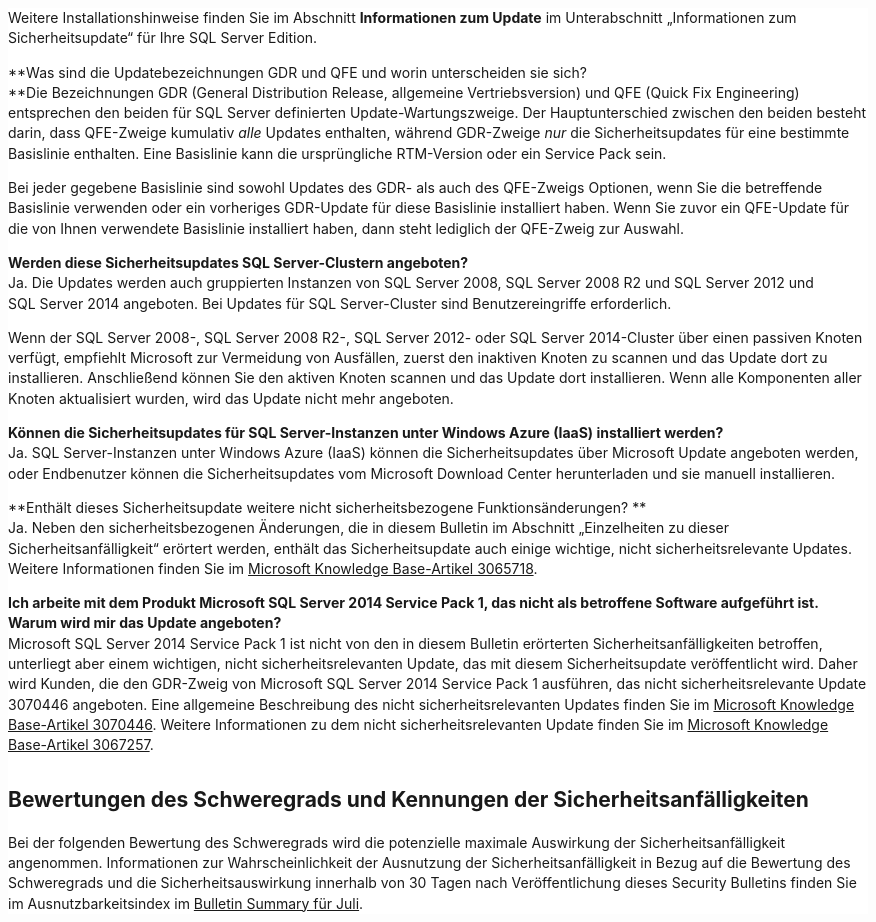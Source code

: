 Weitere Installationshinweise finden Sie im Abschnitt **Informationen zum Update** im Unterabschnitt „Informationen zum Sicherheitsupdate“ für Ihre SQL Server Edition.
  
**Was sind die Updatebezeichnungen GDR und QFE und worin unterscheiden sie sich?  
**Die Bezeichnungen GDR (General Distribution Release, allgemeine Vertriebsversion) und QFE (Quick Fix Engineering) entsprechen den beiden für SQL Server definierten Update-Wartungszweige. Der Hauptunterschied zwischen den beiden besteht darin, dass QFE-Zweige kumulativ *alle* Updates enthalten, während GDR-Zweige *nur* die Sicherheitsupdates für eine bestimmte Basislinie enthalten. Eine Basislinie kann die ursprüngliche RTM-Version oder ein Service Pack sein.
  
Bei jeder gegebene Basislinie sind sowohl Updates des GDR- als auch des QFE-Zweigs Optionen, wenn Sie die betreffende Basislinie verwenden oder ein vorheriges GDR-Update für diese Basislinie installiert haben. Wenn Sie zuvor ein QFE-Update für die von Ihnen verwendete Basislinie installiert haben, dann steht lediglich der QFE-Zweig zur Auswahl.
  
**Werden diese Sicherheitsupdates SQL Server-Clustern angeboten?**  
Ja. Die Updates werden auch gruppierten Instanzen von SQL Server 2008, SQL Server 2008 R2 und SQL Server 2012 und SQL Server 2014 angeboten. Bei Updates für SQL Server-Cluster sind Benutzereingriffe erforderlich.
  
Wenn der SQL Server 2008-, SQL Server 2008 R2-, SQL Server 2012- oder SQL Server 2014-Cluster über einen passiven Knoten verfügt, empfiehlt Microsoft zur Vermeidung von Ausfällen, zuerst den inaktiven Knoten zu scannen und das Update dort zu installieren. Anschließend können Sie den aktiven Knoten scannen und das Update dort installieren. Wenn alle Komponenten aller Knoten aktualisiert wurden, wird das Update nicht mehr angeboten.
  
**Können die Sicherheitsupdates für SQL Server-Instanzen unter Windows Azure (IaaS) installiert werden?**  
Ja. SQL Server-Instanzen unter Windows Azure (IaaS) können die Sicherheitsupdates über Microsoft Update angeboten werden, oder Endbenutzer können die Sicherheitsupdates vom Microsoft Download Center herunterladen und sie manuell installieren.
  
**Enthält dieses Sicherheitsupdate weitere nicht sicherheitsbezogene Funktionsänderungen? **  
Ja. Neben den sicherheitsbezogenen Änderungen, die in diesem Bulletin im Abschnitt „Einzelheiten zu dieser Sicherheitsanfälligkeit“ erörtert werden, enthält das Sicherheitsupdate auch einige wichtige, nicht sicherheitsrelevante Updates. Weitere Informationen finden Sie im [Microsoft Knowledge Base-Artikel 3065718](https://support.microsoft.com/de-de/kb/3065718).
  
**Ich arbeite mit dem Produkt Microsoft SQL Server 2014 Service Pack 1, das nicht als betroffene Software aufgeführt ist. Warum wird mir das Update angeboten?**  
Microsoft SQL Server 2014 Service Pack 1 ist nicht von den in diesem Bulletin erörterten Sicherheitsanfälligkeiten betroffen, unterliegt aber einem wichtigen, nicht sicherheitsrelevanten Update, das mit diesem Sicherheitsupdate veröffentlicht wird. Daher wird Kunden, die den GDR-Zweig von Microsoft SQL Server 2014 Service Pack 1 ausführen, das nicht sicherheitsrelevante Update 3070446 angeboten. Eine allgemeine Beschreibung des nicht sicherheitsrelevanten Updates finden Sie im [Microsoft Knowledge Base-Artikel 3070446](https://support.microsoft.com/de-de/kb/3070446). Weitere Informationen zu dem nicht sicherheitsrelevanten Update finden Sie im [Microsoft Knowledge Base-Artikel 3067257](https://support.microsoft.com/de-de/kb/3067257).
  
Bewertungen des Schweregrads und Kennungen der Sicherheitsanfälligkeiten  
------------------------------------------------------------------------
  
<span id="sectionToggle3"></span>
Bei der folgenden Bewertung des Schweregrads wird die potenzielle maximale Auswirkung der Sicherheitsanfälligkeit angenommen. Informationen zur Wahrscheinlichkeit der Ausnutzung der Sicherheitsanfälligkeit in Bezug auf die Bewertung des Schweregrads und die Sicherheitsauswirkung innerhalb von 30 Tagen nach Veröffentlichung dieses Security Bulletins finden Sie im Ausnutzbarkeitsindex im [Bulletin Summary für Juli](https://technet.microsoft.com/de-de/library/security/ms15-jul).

****************************************

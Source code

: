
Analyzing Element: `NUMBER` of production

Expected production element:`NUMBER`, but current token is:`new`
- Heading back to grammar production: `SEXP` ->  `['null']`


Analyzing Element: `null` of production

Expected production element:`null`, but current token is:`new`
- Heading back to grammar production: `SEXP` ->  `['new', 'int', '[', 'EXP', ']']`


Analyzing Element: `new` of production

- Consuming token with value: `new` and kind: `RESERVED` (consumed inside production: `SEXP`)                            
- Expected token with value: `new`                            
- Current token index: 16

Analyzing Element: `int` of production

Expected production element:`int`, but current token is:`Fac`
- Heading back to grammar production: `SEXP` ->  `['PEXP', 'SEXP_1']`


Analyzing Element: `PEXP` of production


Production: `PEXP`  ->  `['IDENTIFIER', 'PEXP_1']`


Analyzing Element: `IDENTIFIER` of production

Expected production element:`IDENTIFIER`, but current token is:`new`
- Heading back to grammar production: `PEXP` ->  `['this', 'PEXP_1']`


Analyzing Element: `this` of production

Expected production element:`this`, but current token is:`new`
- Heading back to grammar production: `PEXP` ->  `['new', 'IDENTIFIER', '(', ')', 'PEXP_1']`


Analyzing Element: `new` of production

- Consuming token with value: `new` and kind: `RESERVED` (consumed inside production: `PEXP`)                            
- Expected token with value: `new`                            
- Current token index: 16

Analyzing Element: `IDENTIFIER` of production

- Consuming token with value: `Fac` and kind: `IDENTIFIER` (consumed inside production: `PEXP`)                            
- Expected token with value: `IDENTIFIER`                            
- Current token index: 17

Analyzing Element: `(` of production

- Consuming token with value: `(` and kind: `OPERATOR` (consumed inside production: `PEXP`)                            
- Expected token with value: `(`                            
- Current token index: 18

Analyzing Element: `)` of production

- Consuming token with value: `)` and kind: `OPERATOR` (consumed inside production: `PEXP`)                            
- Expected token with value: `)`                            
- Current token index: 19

****************************************

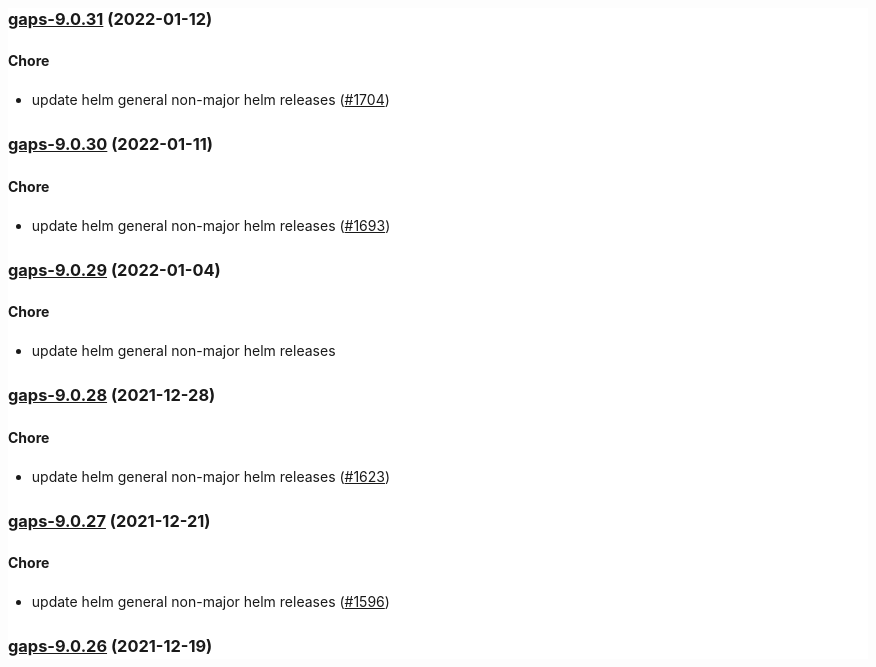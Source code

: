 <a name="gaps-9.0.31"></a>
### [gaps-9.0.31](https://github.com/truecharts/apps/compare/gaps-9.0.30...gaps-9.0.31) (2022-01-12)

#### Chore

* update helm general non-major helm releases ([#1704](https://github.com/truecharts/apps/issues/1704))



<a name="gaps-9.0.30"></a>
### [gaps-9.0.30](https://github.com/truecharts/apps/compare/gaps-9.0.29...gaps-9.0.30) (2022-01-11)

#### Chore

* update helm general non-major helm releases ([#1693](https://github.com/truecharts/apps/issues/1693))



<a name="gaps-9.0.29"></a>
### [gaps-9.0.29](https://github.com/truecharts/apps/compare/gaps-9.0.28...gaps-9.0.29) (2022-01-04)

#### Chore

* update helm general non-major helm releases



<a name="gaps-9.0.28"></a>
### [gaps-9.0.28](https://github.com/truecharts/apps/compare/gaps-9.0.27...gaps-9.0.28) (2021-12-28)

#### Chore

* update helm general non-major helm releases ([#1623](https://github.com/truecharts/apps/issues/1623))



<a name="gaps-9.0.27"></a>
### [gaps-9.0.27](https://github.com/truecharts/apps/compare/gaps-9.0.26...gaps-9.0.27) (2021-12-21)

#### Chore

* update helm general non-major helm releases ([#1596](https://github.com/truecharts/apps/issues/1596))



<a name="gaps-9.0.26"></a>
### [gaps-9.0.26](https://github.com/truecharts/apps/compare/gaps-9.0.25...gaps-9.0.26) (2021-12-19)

****************************************

- **WORK ITEM**: Report every line from the material above that mentions the word "helm".

- **ANSWER FOR THIS EXERCISE**:
* update helm general non-major helm releases ([#1704](https://github.com/truecharts/apps/issues/1704))
* update helm general non-major helm releases ([#1693](https://github.com/truecharts/apps/issues/1693))
* update helm general non-major helm releases
* update helm general non-major helm releases ([#1623](https://github.com/truecharts/apps/issues/1623))
* update helm general non-major helm releases ([#1596](https://github.com/truecharts/apps/issues/1596))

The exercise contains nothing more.